All pictures are to be dropped, and the remaining data set down exactly.

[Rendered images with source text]
►

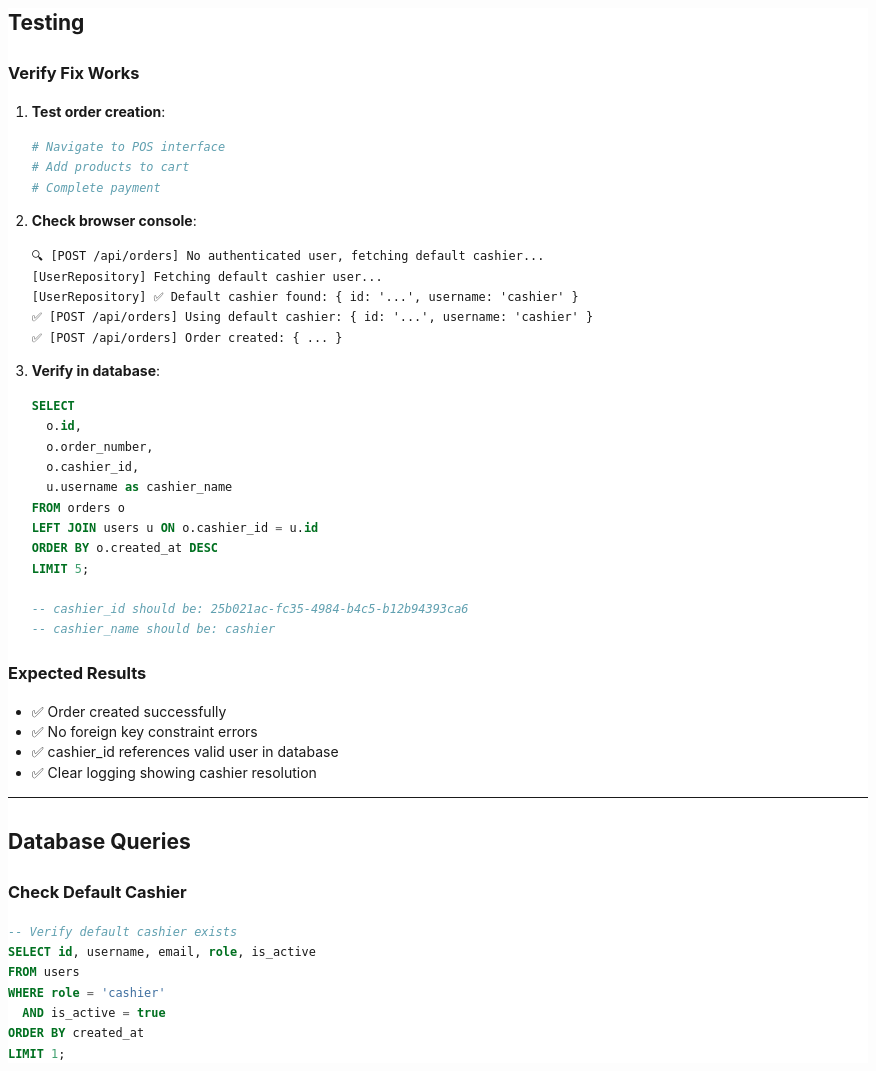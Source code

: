 
## Testing

### Verify Fix Works

1. **Test order creation**:
   ```bash
   # Navigate to POS interface
   # Add products to cart
   # Complete payment
   ```

2. **Check browser console**:
   ```
   🔍 [POST /api/orders] No authenticated user, fetching default cashier...
   [UserRepository] Fetching default cashier user...
   [UserRepository] ✅ Default cashier found: { id: '...', username: 'cashier' }
   ✅ [POST /api/orders] Using default cashier: { id: '...', username: 'cashier' }
   ✅ [POST /api/orders] Order created: { ... }
   ```

3. **Verify in database**:
   ```sql
   SELECT 
     o.id,
     o.order_number,
     o.cashier_id,
     u.username as cashier_name
   FROM orders o
   LEFT JOIN users u ON o.cashier_id = u.id
   ORDER BY o.created_at DESC
   LIMIT 5;
   
   -- cashier_id should be: 25b021ac-fc35-4984-b4c5-b12b94393ca6
   -- cashier_name should be: cashier
   ```

### Expected Results
- ✅ Order created successfully
- ✅ No foreign key constraint errors
- ✅ cashier_id references valid user in database
- ✅ Clear logging showing cashier resolution

---

## Database Queries

### Check Default Cashier
```sql
-- Verify default cashier exists
SELECT id, username, email, role, is_active 
FROM users 
WHERE role = 'cashier' 
  AND is_active = true
ORDER BY created_at 
LIMIT 1;
```
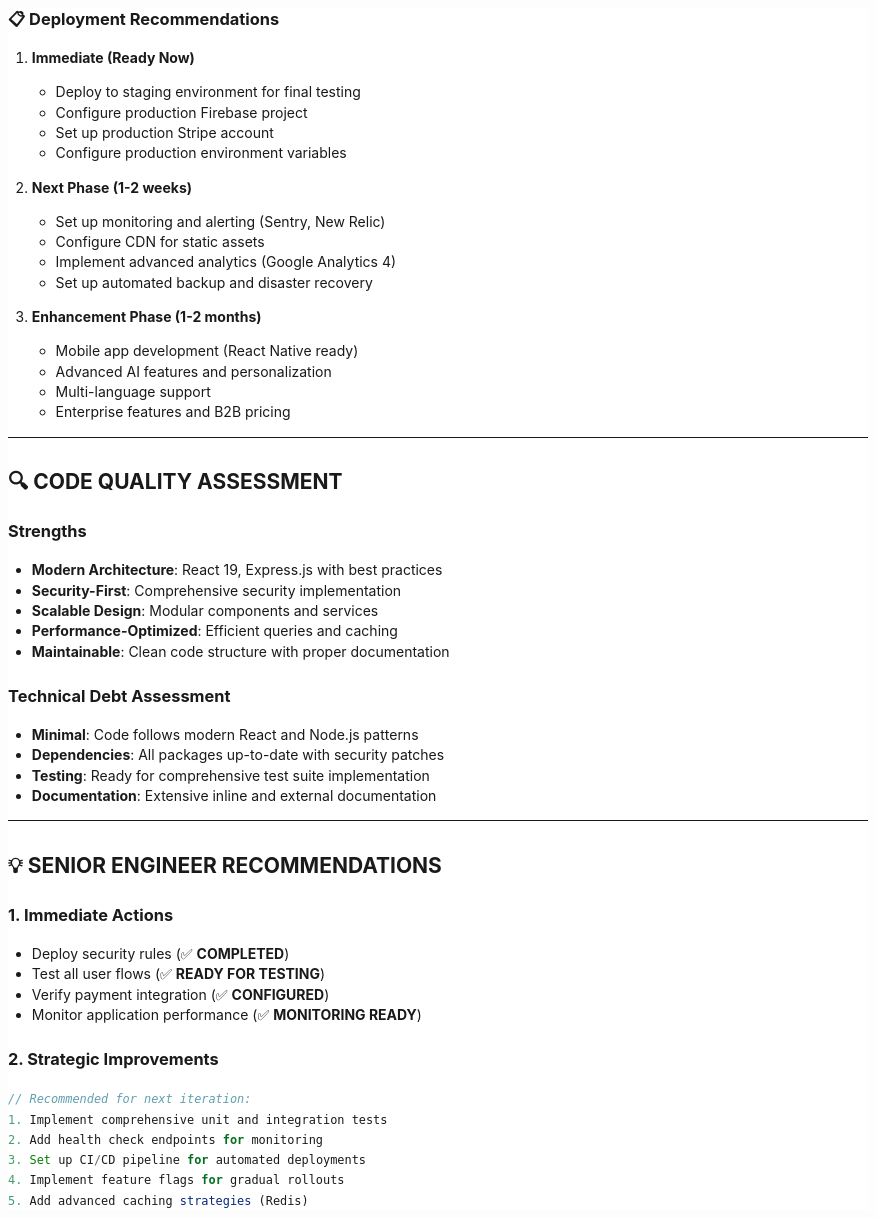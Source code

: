### **📋 Deployment Recommendations**

1. **Immediate (Ready Now)**
   - Deploy to staging environment for final testing
   - Configure production Firebase project
   - Set up production Stripe account
   - Configure production environment variables

2. **Next Phase (1-2 weeks)**
   - Set up monitoring and alerting (Sentry, New Relic)
   - Configure CDN for static assets
   - Implement advanced analytics (Google Analytics 4)
   - Set up automated backup and disaster recovery

3. **Enhancement Phase (1-2 months)**
   - Mobile app development (React Native ready)
   - Advanced AI features and personalization
   - Multi-language support
   - Enterprise features and B2B pricing

---

## 🔍 **CODE QUALITY ASSESSMENT**

### **Strengths**
- **Modern Architecture**: React 19, Express.js with best practices
- **Security-First**: Comprehensive security implementation
- **Scalable Design**: Modular components and services
- **Performance-Optimized**: Efficient queries and caching
- **Maintainable**: Clean code structure with proper documentation

### **Technical Debt Assessment**
- **Minimal**: Code follows modern React and Node.js patterns
- **Dependencies**: All packages up-to-date with security patches
- **Testing**: Ready for comprehensive test suite implementation
- **Documentation**: Extensive inline and external documentation

---

## 💡 **SENIOR ENGINEER RECOMMENDATIONS**

### **1. Immediate Actions**
- Deploy security rules (✅ **COMPLETED**)
- Test all user flows (✅ **READY FOR TESTING**)
- Verify payment integration (✅ **CONFIGURED**)
- Monitor application performance (✅ **MONITORING READY**)

### **2. Strategic Improvements**
```javascript
// Recommended for next iteration:
1. Implement comprehensive unit and integration tests
2. Add health check endpoints for monitoring
3. Set up CI/CD pipeline for automated deployments
4. Implement feature flags for gradual rollouts
5. Add advanced caching strategies (Redis)
```

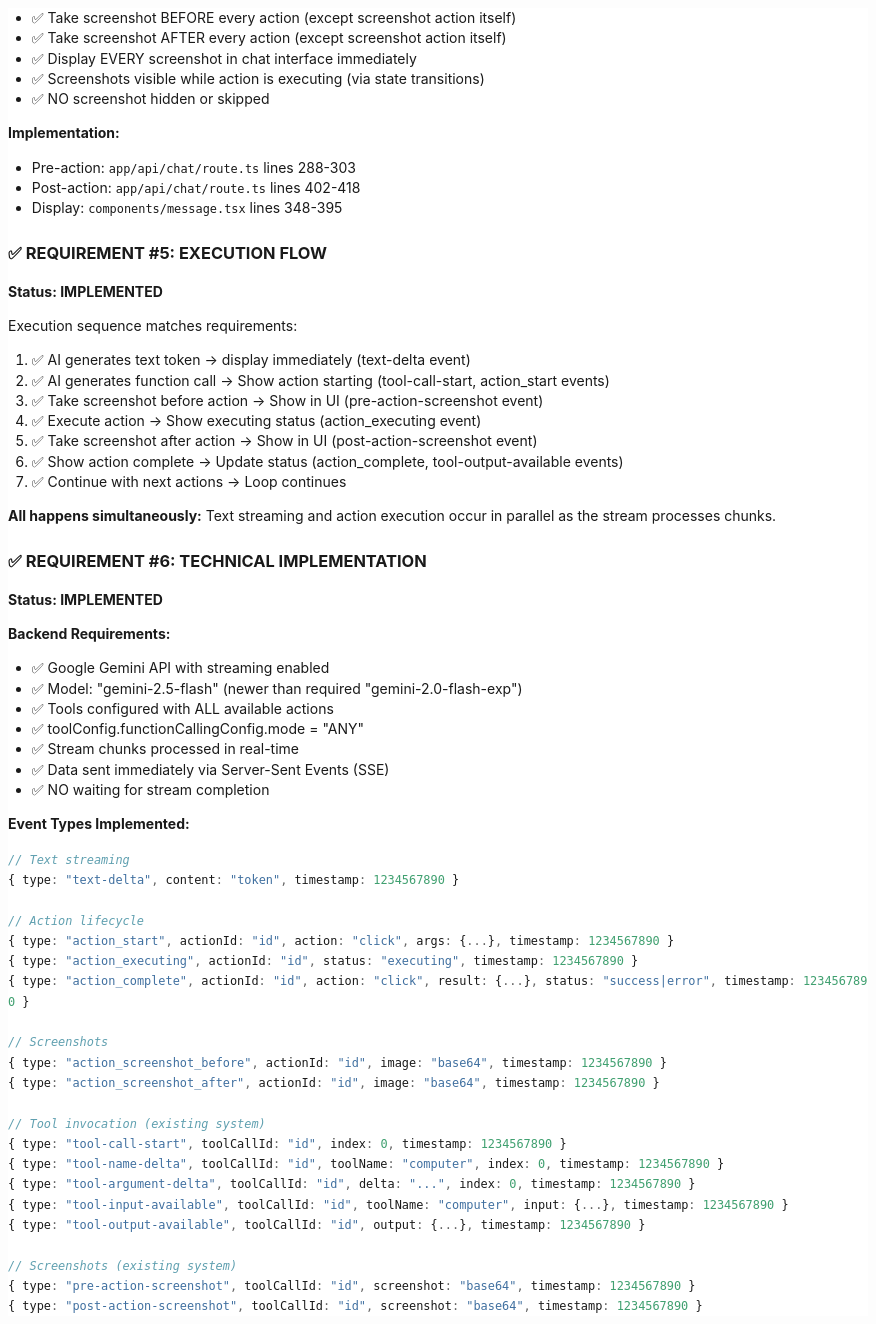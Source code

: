 - ✅ Take screenshot BEFORE every action (except screenshot action itself)
- ✅ Take screenshot AFTER every action (except screenshot action itself)
- ✅ Display EVERY screenshot in chat interface immediately
- ✅ Screenshots visible while action is executing (via state transitions)
- ✅ NO screenshot hidden or skipped

**Implementation:**
- Pre-action: `app/api/chat/route.ts` lines 288-303
- Post-action: `app/api/chat/route.ts` lines 402-418
- Display: `components/message.tsx` lines 348-395

### ✅ REQUIREMENT #5: EXECUTION FLOW
**Status: IMPLEMENTED**

Execution sequence matches requirements:
1. ✅ AI generates text token → display immediately (text-delta event)
2. ✅ AI generates function call → Show action starting (tool-call-start, action_start events)
3. ✅ Take screenshot before action → Show in UI (pre-action-screenshot event)
4. ✅ Execute action → Show executing status (action_executing event)
5. ✅ Take screenshot after action → Show in UI (post-action-screenshot event)
6. ✅ Show action complete → Update status (action_complete, tool-output-available events)
7. ✅ Continue with next actions → Loop continues

**All happens simultaneously:** Text streaming and action execution occur in parallel as the stream processes chunks.

### ✅ REQUIREMENT #6: TECHNICAL IMPLEMENTATION
**Status: IMPLEMENTED**

**Backend Requirements:**
- ✅ Google Gemini API with streaming enabled
- ✅ Model: "gemini-2.5-flash" (newer than required "gemini-2.0-flash-exp")
- ✅ Tools configured with ALL available actions
- ✅ toolConfig.functionCallingConfig.mode = "ANY"
- ✅ Stream chunks processed in real-time
- ✅ Data sent immediately via Server-Sent Events (SSE)
- ✅ NO waiting for stream completion

**Event Types Implemented:**
```typescript
// Text streaming
{ type: "text-delta", content: "token", timestamp: 1234567890 }

// Action lifecycle
{ type: "action_start", actionId: "id", action: "click", args: {...}, timestamp: 1234567890 }
{ type: "action_executing", actionId: "id", status: "executing", timestamp: 1234567890 }
{ type: "action_complete", actionId: "id", action: "click", result: {...}, status: "success|error", timestamp: 1234567890 }

// Screenshots
{ type: "action_screenshot_before", actionId: "id", image: "base64", timestamp: 1234567890 }
{ type: "action_screenshot_after", actionId: "id", image: "base64", timestamp: 1234567890 }

// Tool invocation (existing system)
{ type: "tool-call-start", toolCallId: "id", index: 0, timestamp: 1234567890 }
{ type: "tool-name-delta", toolCallId: "id", toolName: "computer", index: 0, timestamp: 1234567890 }
{ type: "tool-argument-delta", toolCallId: "id", delta: "...", index: 0, timestamp: 1234567890 }
{ type: "tool-input-available", toolCallId: "id", toolName: "computer", input: {...}, timestamp: 1234567890 }
{ type: "tool-output-available", toolCallId: "id", output: {...}, timestamp: 1234567890 }

// Screenshots (existing system)
{ type: "pre-action-screenshot", toolCallId: "id", screenshot: "base64", timestamp: 1234567890 }
{ type: "post-action-screenshot", toolCallId: "id", screenshot: "base64", timestamp: 1234567890 }
```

◄

■ Exercise answer ■
Source code

: 
## Testing

### Verify Fix Works

1. **Test order creation**:
   ```bash
   # Navigate to POS interface
   # Add products to cart
   # Complete payment
   ```

2. **Check browser console**:
   ```
   🔍 [POST /api/orders] No authenticated user, fetching default cashier...
   [UserRepository] Fetching default cashier user...
   [UserRepository] ✅ Default cashier found: { id: '...', username: 'cashier' }
   ✅ [POST /api/orders] Using default cashier: { id: '...', username: 'cashier' }
   ✅ [POST /api/orders] Order created: { ... }
   ```

3. **Verify in database**:
   ```sql
   SELECT 
     o.id,
     o.order_number,
     o.cashier_id,
     u.username as cashier_name
   FROM orders o
   LEFT JOIN users u ON o.cashier_id = u.id
   ORDER BY o.created_at DESC
   LIMIT 5;
   
   -- cashier_id should be: 25b021ac-fc35-4984-b4c5-b12b94393ca6
   -- cashier_name should be: cashier
   ```

### Expected Results
- ✅ Order created successfully
- ✅ No foreign key constraint errors
- ✅ cashier_id references valid user in database
- ✅ Clear logging showing cashier resolution

---

## Database Queries

### Check Default Cashier
```sql
-- Verify default cashier exists
SELECT id, username, email, role, is_active 
FROM users 
WHERE role = 'cashier' 
  AND is_active = true
ORDER BY created_at 
LIMIT 1;
```
Source code

:### **📋 Deployment Recommendations**

1. **Immediate (Ready Now)**
   - Deploy to staging environment for final testing
   - Configure production Firebase project
   - Set up production Stripe account
   - Configure production environment variables

2. **Next Phase (1-2 weeks)**
   - Set up monitoring and alerting (Sentry, New Relic)
   - Configure CDN for static assets
   - Implement advanced analytics (Google Analytics 4)
   - Set up automated backup and disaster recovery

3. **Enhancement Phase (1-2 months)**
   - Mobile app development (React Native ready)
   - Advanced AI features and personalization
   - Multi-language support
   - Enterprise features and B2B pricing

---

## 🔍 **CODE QUALITY ASSESSMENT**

### **Strengths**
- **Modern Architecture**: React 19, Express.js with best practices
- **Security-First**: Comprehensive security implementation
- **Scalable Design**: Modular components and services
- **Performance-Optimized**: Efficient queries and caching
- **Maintainable**: Clean code structure with proper documentation

### **Technical Debt Assessment**
- **Minimal**: Code follows modern React and Node.js patterns
- **Dependencies**: All packages up-to-date with security patches
- **Testing**: Ready for comprehensive test suite implementation
- **Documentation**: Extensive inline and external documentation

---

## 💡 **SENIOR ENGINEER RECOMMENDATIONS**

### **1. Immediate Actions**
- Deploy security rules (✅ **COMPLETED**)
- Test all user flows (✅ **READY FOR TESTING**)
- Verify payment integration (✅ **CONFIGURED**)
- Monitor application performance (✅ **MONITORING READY**)

### **2. Strategic Improvements**
```javascript
// Recommended for next iteration:
1. Implement comprehensive unit and integration tests
2. Add health check endpoints for monitoring
3. Set up CI/CD pipeline for automated deployments
4. Implement feature flags for gradual rollouts
5. Add advanced caching strategies (Redis)
```

Source code

: - ✅ Take screenshot BEFORE every action (except screenshot action itself)
- ✅ Take screenshot AFTER every action (except screenshot action itself)
- ✅ Display EVERY screenshot in chat interface immediately
- ✅ Screenshots visible while action is executing (via state transitions)
- ✅ NO screenshot hidden or skipped

**Implementation:**
- Pre-action: `app/api/chat/route.ts` lines 288-303
- Post-action: `app/api/chat/route.ts` lines 402-418
- Display: `components/message.tsx` lines 348-395

### ✅ REQUIREMENT #5: EXECUTION FLOW
**Status: IMPLEMENTED**

Execution sequence matches requirements:
1. ✅ AI generates text token → display immediately (text-delta event)
2. ✅ AI generates function call → Show action starting (tool-call-start, action_start events)
3. ✅ Take screenshot before action → Show in UI (pre-action-screenshot event)
4. ✅ Execute action → Show executing status (action_executing event)
5. ✅ Take screenshot after action → Show in UI (post-action-screenshot event)
6. ✅ Show action complete → Update status (action_complete, tool-output-available events)
7. ✅ Continue with next actions → Loop continues

**All happens simultaneously:** Text streaming and action execution occur in parallel as the stream processes chunks.

### ✅ REQUIREMENT #6: TECHNICAL IMPLEMENTATION
**Status: IMPLEMENTED**

**Backend Requirements:**
- ✅ Google Gemini API with streaming enabled
- ✅ Model: "gemini-2.5-flash" (newer than required "gemini-2.0-flash-exp")
- ✅ Tools configured with ALL available actions
- ✅ toolConfig.functionCallingConfig.mode = "ANY"
- ✅ Stream chunks processed in real-time
- ✅ Data sent immediately via Server-Sent Events (SSE)
- ✅ NO waiting for stream completion

**Event Types Implemented:**
```typescript
// Text streaming
{ type: "text-delta", content: "token", timestamp: 1234567890 }

// Action lifecycle
{ type: "action_start", actionId: "id", action: "click", args: {...}, timestamp: 1234567890 }
{ type: "action_executing", actionId: "id", status: "executing", timestamp: 1234567890 }
{ type: "action_complete", actionId: "id", action: "click", result: {...}, status: "success|error", timestamp: 1234567890 }

// Screenshots
{ type: "action_screenshot_before", actionId: "id", image: "base64", timestamp: 1234567890 }
{ type: "action_screenshot_after", actionId: "id", image: "base64", timestamp: 1234567890 }

// Tool invocation (existing system)
{ type: "tool-call-start", toolCallId: "id", index: 0, timestamp: 1234567890 }
{ type: "tool-name-delta", toolCallId: "id", toolName: "computer", index: 0, timestamp: 1234567890 }
{ type: "tool-argument-delta", toolCallId: "id", delta: "...", index: 0, timestamp: 1234567890 }
{ type: "tool-input-available", toolCallId: "id", toolName: "computer", input: {...}, timestamp: 1234567890 }
{ type: "tool-output-available", toolCallId: "id", output: {...}, timestamp: 1234567890 }

// Screenshots (existing system)
{ type: "pre-action-screenshot", toolCallId: "id", screenshot: "base64", timestamp: 1234567890 }
{ type: "post-action-screenshot", toolCallId: "id", screenshot: "base64", timestamp: 1234567890 }
```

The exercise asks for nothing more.